2. Yetzirah, Relationship: The four cups of wine for the Tu B’Shvat Seder are white; white with a drop of red to become pink; red with a drop of white to become rose; red. Red and white were in ancient tradition seen as the colors of generativity. To mix them was to mix the blood and semen that to the ancients connoted procreation. The Seder celebrates rebirth in all its forms throughout the world.
3. Briyyah, Creative Intellect: In two separate epiphanies, Rabbi Phyllis Berman and Ari Elon pointed out that the conventional name for the festival of the Trees’ ReBirthDay names it in a constricted, fearful way. The festival comes on the 15th day (the Full Moon) of the midwinter lunar “moonth” of Shvat, and “Tu” is made up of two Hebrew letters, Tet and Vav, that numerically are “9+6,” making 15. But this way of counting is an anomaly. Normally with numbers in the teens we say the letters for “10+x,” not “”9+y.” That would mean “Yod-Aleph” for 11, “Yod-Bet” for 12, and so “Yod-Hei” for 15. But “Yod-Hei” is “Yah,” one of the Names of God (as in Hallelu-YAH.).

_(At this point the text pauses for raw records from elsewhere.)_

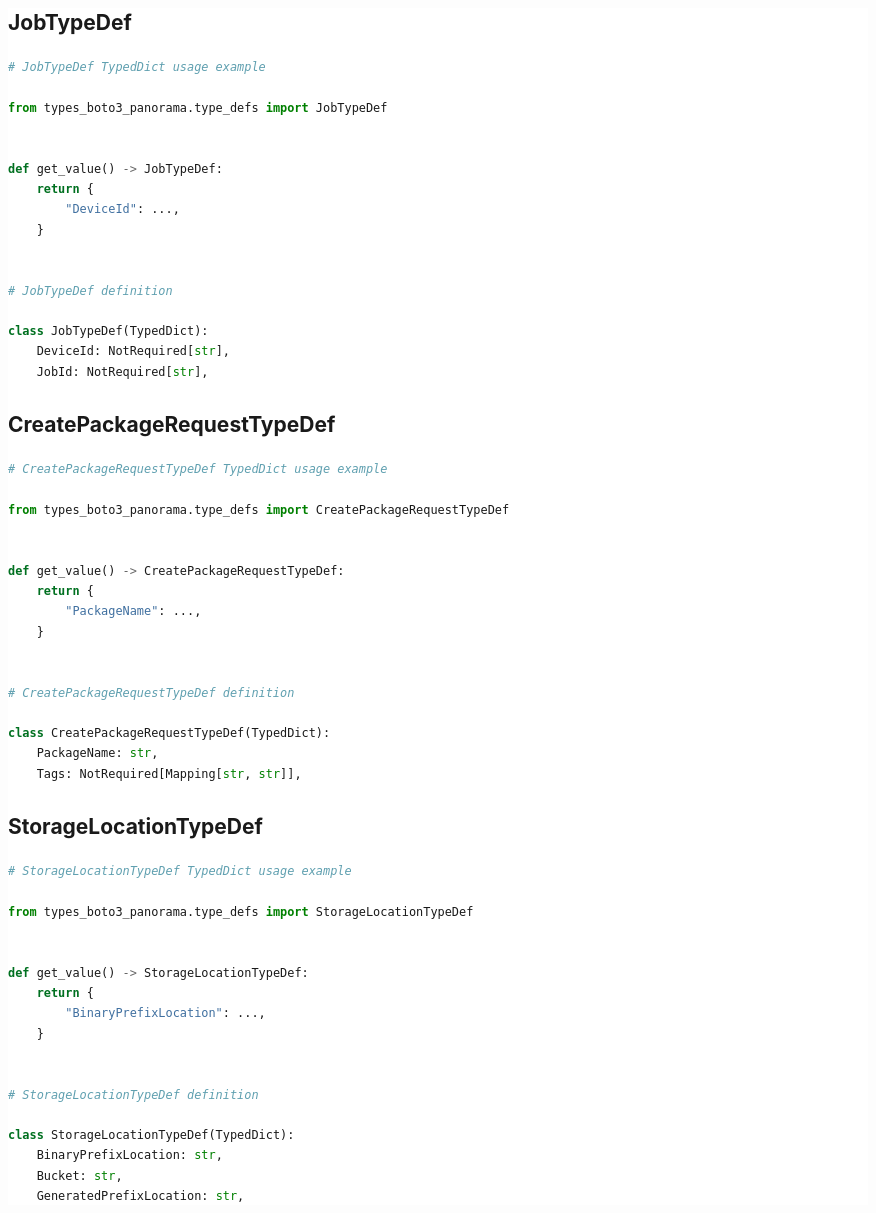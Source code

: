 
## JobTypeDef

```python
# JobTypeDef TypedDict usage example

from types_boto3_panorama.type_defs import JobTypeDef


def get_value() -> JobTypeDef:
    return {
        "DeviceId": ...,
    }


# JobTypeDef definition

class JobTypeDef(TypedDict):
    DeviceId: NotRequired[str],
    JobId: NotRequired[str],
```


## CreatePackageRequestTypeDef

```python
# CreatePackageRequestTypeDef TypedDict usage example

from types_boto3_panorama.type_defs import CreatePackageRequestTypeDef


def get_value() -> CreatePackageRequestTypeDef:
    return {
        "PackageName": ...,
    }


# CreatePackageRequestTypeDef definition

class CreatePackageRequestTypeDef(TypedDict):
    PackageName: str,
    Tags: NotRequired[Mapping[str, str]],
```


## StorageLocationTypeDef

```python
# StorageLocationTypeDef TypedDict usage example

from types_boto3_panorama.type_defs import StorageLocationTypeDef


def get_value() -> StorageLocationTypeDef:
    return {
        "BinaryPrefixLocation": ...,
    }


# StorageLocationTypeDef definition

class StorageLocationTypeDef(TypedDict):
    BinaryPrefixLocation: str,
    Bucket: str,
    GeneratedPrefixLocation: str,
```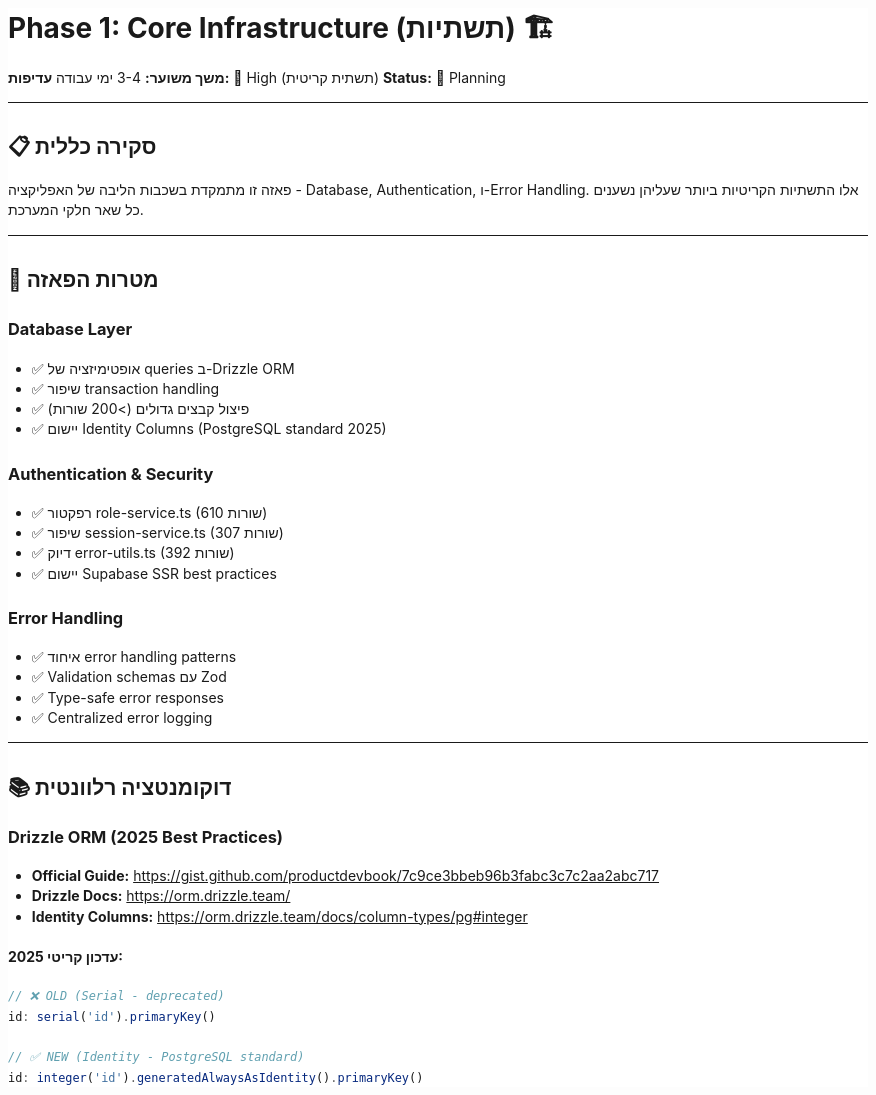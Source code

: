 # Phase 1: Core Infrastructure (תשתיות) 🏗️

**משך משוער:** 3-4 ימי עבודה
**עדיפות:** 🔴 High (תשתית קריטית)
**Status:** 📝 Planning

---

## 📋 סקירה כללית

פאזה זו מתמקדת בשכבות הליבה של האפליקציה - Database, Authentication, ו-Error Handling. אלו התשתיות הקריטיות ביותר שעליהן נשענים כל שאר חלקי המערכת.

---

## 🎯 מטרות הפאזה

### Database Layer
- ✅ אופטימיזציה של queries ב-Drizzle ORM
- ✅ שיפור transaction handling
- ✅ פיצול קבצים גדולים (>200 שורות)
- ✅ יישום Identity Columns (PostgreSQL standard 2025)

### Authentication & Security
- ✅ רפקטור role-service.ts (610 שורות)
- ✅ שיפור session-service.ts (307 שורות)
- ✅ דיוק error-utils.ts (392 שורות)
- ✅ יישום Supabase SSR best practices

### Error Handling
- ✅ איחוד error handling patterns
- ✅ Validation schemas עם Zod
- ✅ Type-safe error responses
- ✅ Centralized error logging

---

## 📚 דוקומנטציה רלוונטית

### Drizzle ORM (2025 Best Practices)
- **Official Guide:** https://gist.github.com/productdevbook/7c9ce3bbeb96b3fabc3c7c2aa2abc717
- **Drizzle Docs:** https://orm.drizzle.team/
- **Identity Columns:** https://orm.drizzle.team/docs/column-types/pg#integer

#### עדכון קריטי 2025:
```typescript
// ❌ OLD (Serial - deprecated)
id: serial('id').primaryKey()

// ✅ NEW (Identity - PostgreSQL standard)
id: integer('id').generatedAlwaysAsIdentity().primaryKey()
```
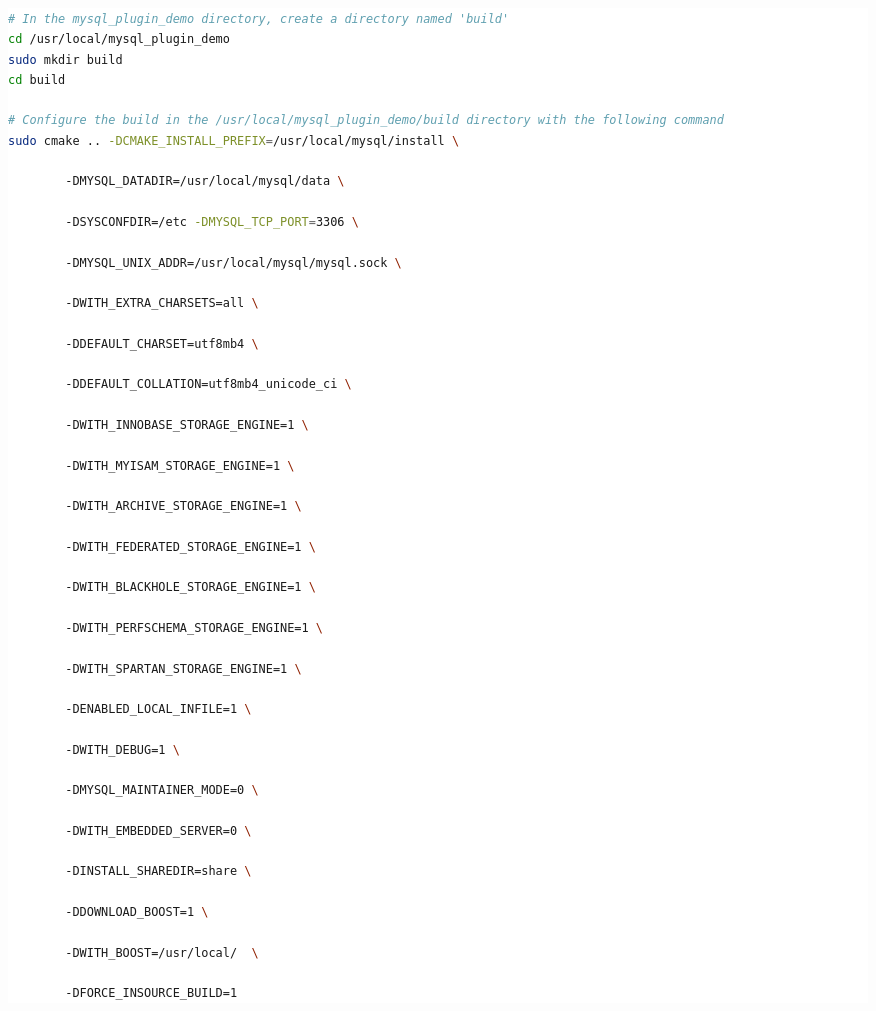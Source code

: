 



```bash
# In the mysql_plugin_demo directory, create a directory named 'build'
cd /usr/local/mysql_plugin_demo
sudo mkdir build
cd build

# Configure the build in the /usr/local/mysql_plugin_demo/build directory with the following command
sudo cmake .. -DCMAKE_INSTALL_PREFIX=/usr/local/mysql/install \

        -DMYSQL_DATADIR=/usr/local/mysql/data \

        -DSYSCONFDIR=/etc -DMYSQL_TCP_PORT=3306 \

        -DMYSQL_UNIX_ADDR=/usr/local/mysql/mysql.sock \

        -DWITH_EXTRA_CHARSETS=all \

        -DDEFAULT_CHARSET=utf8mb4 \

        -DDEFAULT_COLLATION=utf8mb4_unicode_ci \

        -DWITH_INNOBASE_STORAGE_ENGINE=1 \

        -DWITH_MYISAM_STORAGE_ENGINE=1 \

        -DWITH_ARCHIVE_STORAGE_ENGINE=1 \

        -DWITH_FEDERATED_STORAGE_ENGINE=1 \

        -DWITH_BLACKHOLE_STORAGE_ENGINE=1 \

        -DWITH_PERFSCHEMA_STORAGE_ENGINE=1 \

        -DWITH_SPARTAN_STORAGE_ENGINE=1 \

        -DENABLED_LOCAL_INFILE=1 \

        -DWITH_DEBUG=1 \

        -DMYSQL_MAINTAINER_MODE=0 \

        -DWITH_EMBEDDED_SERVER=0 \

        -DINSTALL_SHAREDIR=share \

        -DDOWNLOAD_BOOST=1 \

        -DWITH_BOOST=/usr/local/  \

        -DFORCE_INSOURCE_BUILD=1
```
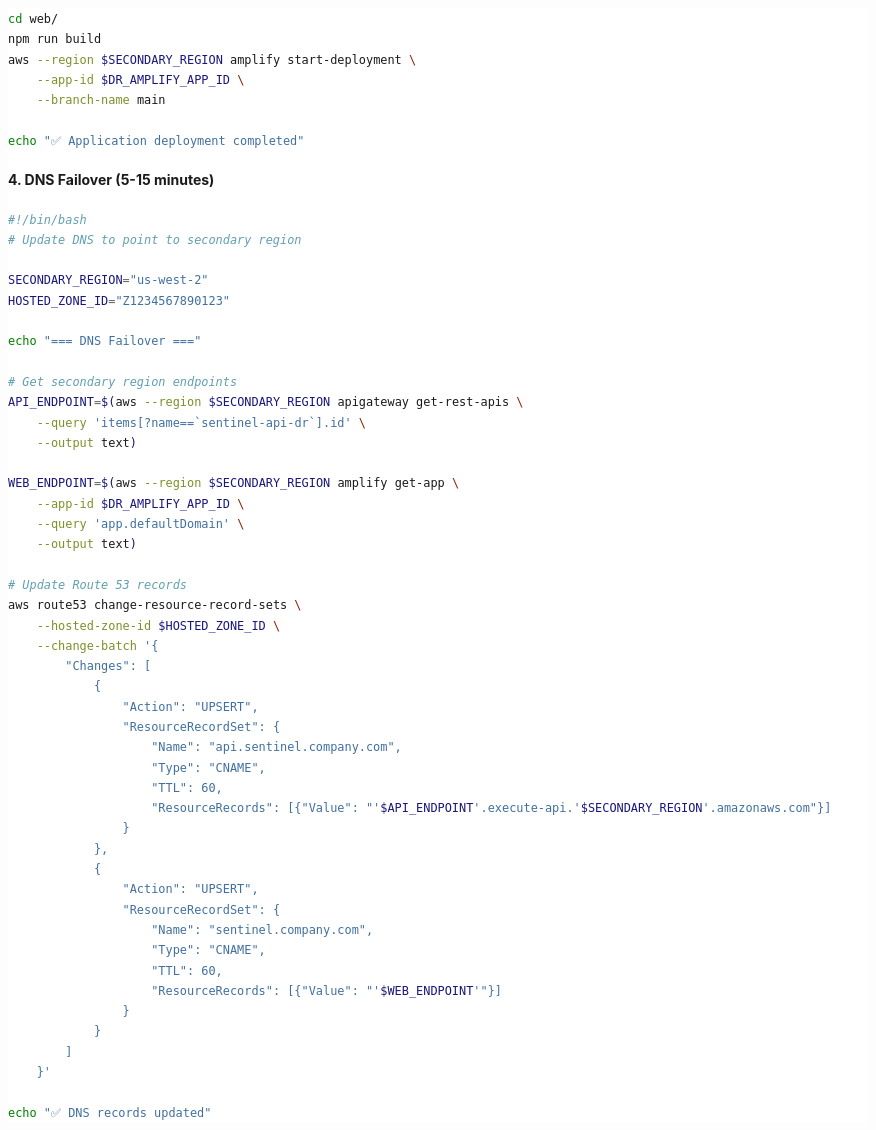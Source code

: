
 ```bash
cd web/
npm run build
aws --region $SECONDARY_REGION amplify start-deployment \
    --app-id $DR_AMPLIFY_APP_ID \
    --branch-name main

echo "✅ Application deployment completed"
```

#### 4. DNS Failover (5-15 minutes)
```bash
#!/bin/bash
# Update DNS to point to secondary region

SECONDARY_REGION="us-west-2"
HOSTED_ZONE_ID="Z1234567890123"

echo "=== DNS Failover ==="

# Get secondary region endpoints
API_ENDPOINT=$(aws --region $SECONDARY_REGION apigateway get-rest-apis \
    --query 'items[?name==`sentinel-api-dr`].id' \
    --output text)

WEB_ENDPOINT=$(aws --region $SECONDARY_REGION amplify get-app \
    --app-id $DR_AMPLIFY_APP_ID \
    --query 'app.defaultDomain' \
    --output text)

# Update Route 53 records
aws route53 change-resource-record-sets \
    --hosted-zone-id $HOSTED_ZONE_ID \
    --change-batch '{
        "Changes": [
            {
                "Action": "UPSERT",
                "ResourceRecordSet": {
                    "Name": "api.sentinel.company.com",
                    "Type": "CNAME",
                    "TTL": 60,
                    "ResourceRecords": [{"Value": "'$API_ENDPOINT'.execute-api.'$SECONDARY_REGION'.amazonaws.com"}]
                }
            },
            {
                "Action": "UPSERT", 
                "ResourceRecordSet": {
                    "Name": "sentinel.company.com",
                    "Type": "CNAME",
                    "TTL": 60,
                    "ResourceRecords": [{"Value": "'$WEB_ENDPOINT'"}]
                }
            }
        ]
    }'

echo "✅ DNS records updated"
```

So out of fear and reluctance to say God’s Name when we name the festival, we use “9+6,” “Tu,” instead.
But – “What might happen if we joyfully proclaim God’s full Presence on that day of God’s Rebirth, YAH B’Shvat, and on every Full Moon of each month?” said both Phyllis and Ari.
4. Atzilut, Spirit. At a Tu B’Shvat Seder held in a grove of ancient and majestic redwoods to protest the logging of such redwoods for corporate profit, then rabbinical student Naomi Mara Hyman (now a rabbi) gestured at the tall-reaching trees around us — the tallest living beings on the planet — and said, “These are eytzim [“trees”], yes? And the wooden poles that hold a Torah scroll, we also call them eytzim, yes? Imagine a Torah Scroll so majestic that these redwoods were its eytzim! In that Torah, each of us would be just large enough to be one letter in that Torah!” And that is what we are: each a letter making up together the words, the wisdom, of that Great Torah that is indeed the Tree of Life.